For this exercise, repeat the listing below from its first line through the line containing "Hello there!", exactly as written.

### PROVIDED DATA
BEGIN

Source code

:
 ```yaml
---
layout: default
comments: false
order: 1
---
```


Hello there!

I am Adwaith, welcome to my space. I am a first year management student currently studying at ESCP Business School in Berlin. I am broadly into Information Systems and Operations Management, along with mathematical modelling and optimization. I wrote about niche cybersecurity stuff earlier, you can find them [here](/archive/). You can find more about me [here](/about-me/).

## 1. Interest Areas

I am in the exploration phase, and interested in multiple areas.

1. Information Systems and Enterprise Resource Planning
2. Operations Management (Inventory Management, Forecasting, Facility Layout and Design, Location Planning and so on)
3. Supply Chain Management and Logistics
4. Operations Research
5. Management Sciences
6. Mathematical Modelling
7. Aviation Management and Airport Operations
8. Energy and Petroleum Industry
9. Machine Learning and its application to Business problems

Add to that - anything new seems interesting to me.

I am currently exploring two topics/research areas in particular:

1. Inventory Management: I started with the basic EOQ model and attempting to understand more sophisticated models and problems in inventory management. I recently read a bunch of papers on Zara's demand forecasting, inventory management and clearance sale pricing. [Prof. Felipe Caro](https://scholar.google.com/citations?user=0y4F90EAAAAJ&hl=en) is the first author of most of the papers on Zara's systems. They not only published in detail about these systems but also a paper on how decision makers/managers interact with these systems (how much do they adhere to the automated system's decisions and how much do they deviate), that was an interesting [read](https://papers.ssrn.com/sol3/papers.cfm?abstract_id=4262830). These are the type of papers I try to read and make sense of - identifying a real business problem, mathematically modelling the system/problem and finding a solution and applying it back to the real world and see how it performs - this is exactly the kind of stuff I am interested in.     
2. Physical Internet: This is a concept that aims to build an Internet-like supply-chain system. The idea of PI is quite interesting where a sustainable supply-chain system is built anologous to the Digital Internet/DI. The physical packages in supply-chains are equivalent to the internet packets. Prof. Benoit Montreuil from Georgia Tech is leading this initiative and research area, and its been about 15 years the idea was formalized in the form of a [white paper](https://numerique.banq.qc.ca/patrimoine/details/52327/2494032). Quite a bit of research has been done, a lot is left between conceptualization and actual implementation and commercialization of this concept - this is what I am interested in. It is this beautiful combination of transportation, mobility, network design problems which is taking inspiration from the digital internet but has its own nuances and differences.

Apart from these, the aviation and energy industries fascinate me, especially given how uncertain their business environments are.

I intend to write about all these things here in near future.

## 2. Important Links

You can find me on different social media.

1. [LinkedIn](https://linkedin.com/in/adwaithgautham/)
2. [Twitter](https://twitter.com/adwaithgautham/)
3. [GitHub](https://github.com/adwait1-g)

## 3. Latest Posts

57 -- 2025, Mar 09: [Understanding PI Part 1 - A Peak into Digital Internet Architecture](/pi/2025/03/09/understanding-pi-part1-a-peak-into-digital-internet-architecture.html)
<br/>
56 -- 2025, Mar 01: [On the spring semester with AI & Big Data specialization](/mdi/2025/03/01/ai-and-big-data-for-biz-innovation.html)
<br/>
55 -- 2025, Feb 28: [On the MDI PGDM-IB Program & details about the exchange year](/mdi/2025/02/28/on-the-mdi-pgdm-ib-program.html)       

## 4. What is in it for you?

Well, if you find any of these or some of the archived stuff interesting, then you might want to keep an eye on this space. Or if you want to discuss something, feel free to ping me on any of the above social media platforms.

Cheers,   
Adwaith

END

### TASK SOLUTION
Source code

:
 ```yaml
---
layout: default
comments: false
order: 1
---
```


Hello there!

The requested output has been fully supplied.